Sixth, even under the current institution, authenticity of the votes should be guaranteed by technical details. There should be a secret ballot institution. The reason is, the effective consent should be made with scrutiny and in an independent manner. The herd mentality would kick in and the external political pressure may also influence the voters when they can’t vote confidentially. Today, a secret ballot is an absolute right that’s universally recognized.(from Shi Weimin, Direct Election: Institution and Procedures, China Social Science Press, 1999, p229) China has also adopted this principle, e.g., the Organic Law of the Villagers’ Committees of the People’s Republic of China stipulates that a “secret ballot” should be set up. On the other hand, when there are multiple articles in an amendment proposal, each and every one of these articles should be voted separately because they are different. Voters should not vote for an article just because it is attached to some article that they vote for. Madison proposed the Bill of Rights to the Congress in 1789 that consists of 12 amendments. 10 of these 12 amendments were passed while two of them were dropped. (Wang Xi, Principles and Compromises, Peking University Press, 2014, pp 123-124)
Laozi wrote, “Man models the Way of earth; Earth models the Way of heaven; Heaven models the Way of Dao; Tao models the Way of nature.” The drafting or the amending of constitutions is the human efforts to model the Dao. Even though human beings may never get a thorough understanding of the Dao, we still aspire it. Fortunately, we have accumulated for thousands of years, and with the hundreds of years of institutional experience of the development of constitutionalism, we could base our judgement of the amending of the constitution according to the Date. The key points are as follows:
The amendment proposals should not involve the one that propose them;
If the amendment proposals do involve the one that propose them, then the principal of conflict of interest applies;
The jurists and other scholars should be fully consulted;
A wide public discussion should be held;
There should be sufficient time for discussion when the Congress discuss the amendment proposals;
A secret ballot is a must;
The articles of the amendment should be voted on separately instead of collectively.

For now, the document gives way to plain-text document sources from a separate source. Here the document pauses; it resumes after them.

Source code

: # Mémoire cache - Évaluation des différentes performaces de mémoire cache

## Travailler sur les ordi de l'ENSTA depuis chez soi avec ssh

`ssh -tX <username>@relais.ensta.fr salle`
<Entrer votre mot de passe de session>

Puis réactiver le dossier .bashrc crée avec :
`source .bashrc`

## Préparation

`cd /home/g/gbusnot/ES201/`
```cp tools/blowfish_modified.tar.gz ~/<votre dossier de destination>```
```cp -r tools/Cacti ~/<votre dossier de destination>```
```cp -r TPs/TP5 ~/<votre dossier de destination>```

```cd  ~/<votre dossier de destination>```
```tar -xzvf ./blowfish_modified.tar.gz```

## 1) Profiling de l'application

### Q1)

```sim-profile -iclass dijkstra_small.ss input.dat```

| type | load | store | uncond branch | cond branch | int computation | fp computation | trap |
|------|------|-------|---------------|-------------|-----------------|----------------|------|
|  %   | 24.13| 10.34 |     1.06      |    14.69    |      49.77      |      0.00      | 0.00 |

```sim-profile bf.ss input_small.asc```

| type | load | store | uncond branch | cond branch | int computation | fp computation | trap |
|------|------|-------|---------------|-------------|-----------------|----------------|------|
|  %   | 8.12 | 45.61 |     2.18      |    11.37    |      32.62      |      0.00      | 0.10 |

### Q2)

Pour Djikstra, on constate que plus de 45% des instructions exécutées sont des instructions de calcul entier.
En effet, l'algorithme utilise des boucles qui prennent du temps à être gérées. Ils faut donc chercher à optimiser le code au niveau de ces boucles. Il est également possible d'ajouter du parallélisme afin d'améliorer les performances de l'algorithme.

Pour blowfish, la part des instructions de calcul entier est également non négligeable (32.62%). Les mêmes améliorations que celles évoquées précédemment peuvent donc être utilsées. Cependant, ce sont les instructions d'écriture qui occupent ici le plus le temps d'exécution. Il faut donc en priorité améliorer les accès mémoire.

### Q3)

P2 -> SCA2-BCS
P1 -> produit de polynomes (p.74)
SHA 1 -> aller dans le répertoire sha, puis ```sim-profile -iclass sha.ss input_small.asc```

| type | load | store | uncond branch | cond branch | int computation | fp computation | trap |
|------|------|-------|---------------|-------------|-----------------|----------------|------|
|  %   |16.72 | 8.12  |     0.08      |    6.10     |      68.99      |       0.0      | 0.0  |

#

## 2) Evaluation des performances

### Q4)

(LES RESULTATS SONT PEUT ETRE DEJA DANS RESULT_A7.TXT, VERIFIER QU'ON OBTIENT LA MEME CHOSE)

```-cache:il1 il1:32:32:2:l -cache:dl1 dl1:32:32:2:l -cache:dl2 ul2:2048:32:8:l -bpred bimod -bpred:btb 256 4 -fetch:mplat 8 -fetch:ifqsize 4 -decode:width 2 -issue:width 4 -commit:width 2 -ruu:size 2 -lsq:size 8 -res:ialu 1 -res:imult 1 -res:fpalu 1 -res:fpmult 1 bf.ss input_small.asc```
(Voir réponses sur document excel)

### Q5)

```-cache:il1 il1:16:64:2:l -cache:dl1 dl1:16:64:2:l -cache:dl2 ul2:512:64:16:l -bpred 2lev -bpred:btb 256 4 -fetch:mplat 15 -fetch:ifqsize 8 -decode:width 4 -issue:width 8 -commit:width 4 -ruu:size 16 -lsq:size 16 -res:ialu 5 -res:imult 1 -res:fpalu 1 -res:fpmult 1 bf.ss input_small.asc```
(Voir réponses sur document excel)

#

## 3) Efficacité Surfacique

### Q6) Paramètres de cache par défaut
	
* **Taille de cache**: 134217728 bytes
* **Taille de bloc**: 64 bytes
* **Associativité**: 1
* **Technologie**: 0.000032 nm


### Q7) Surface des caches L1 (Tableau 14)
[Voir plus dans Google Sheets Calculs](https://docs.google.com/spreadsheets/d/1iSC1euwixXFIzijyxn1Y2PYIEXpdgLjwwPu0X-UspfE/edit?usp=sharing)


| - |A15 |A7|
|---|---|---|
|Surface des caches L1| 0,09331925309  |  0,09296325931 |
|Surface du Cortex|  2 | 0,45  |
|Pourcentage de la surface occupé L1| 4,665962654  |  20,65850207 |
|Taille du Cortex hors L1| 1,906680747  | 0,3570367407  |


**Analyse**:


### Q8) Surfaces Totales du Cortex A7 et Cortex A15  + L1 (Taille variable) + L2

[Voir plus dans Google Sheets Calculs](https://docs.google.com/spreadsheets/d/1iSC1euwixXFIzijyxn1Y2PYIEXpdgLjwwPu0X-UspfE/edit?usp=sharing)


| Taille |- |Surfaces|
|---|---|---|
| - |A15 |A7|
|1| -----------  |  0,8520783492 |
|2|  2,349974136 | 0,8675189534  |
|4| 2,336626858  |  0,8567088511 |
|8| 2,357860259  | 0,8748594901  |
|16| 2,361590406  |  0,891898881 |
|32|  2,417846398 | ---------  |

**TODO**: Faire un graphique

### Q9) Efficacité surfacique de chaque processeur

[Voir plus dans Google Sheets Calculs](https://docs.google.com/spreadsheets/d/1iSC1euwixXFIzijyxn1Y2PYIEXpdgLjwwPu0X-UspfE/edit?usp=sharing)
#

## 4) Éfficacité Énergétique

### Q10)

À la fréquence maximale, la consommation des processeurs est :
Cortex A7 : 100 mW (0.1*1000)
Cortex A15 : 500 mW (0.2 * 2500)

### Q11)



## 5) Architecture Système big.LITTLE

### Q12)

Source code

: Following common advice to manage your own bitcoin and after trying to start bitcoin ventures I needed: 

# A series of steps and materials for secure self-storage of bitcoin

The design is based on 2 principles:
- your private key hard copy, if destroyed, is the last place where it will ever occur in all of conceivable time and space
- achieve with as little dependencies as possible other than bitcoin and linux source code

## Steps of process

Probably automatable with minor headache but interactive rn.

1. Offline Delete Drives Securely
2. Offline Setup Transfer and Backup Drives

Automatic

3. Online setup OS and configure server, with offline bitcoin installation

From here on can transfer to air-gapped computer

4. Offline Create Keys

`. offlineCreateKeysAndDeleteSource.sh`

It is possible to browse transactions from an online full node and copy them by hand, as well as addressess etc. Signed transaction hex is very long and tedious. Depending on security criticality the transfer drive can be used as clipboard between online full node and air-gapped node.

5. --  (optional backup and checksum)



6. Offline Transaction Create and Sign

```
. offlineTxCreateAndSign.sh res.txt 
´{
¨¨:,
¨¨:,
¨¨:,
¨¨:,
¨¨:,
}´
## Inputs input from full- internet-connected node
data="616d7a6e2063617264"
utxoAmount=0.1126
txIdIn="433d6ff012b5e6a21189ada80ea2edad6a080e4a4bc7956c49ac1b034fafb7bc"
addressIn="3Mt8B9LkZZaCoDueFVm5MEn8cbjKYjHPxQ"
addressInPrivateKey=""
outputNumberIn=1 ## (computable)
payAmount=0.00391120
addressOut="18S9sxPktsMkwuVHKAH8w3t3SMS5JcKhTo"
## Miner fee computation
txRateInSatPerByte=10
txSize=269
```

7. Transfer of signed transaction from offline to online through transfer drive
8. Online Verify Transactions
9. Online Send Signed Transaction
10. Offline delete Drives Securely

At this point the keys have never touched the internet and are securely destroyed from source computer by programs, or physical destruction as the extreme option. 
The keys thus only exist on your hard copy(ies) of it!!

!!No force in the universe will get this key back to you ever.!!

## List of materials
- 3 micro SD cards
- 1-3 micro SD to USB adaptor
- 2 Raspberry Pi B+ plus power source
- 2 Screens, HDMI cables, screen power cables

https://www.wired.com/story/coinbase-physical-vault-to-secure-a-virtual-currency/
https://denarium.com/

The content of the amendment proposals do not matter as much as if it follows the due process for amending the constitution. The 7 key points above would sever measure whether the process is followed, and whether the constitution will converge with the Dao or the natural law; The less they are followed, the more the constitution deviates from the Dao or the natural law. If we hear that the amendments were passed “unanimously”, then the constitution must have deviated away from the Dao. Apparently, following the Dao will make the Chinese Constitution closer to the natural order, which will guarantee the happiness of the people and benefit them in the long term. However, what if the constitution deviates from the Dao? Other than undermining the authority of the constitution, people tend not to look at the Constitution as a text that reflects the Dao. In fact, Dao is the most majestic thing in people’s heart. When the constitution reflects the Dao, people call the Constitution the Dao; otherwise, when people talk about the Constitution, they talk about the Dao in their heart, instead of a text that has nothing to do with the Dao.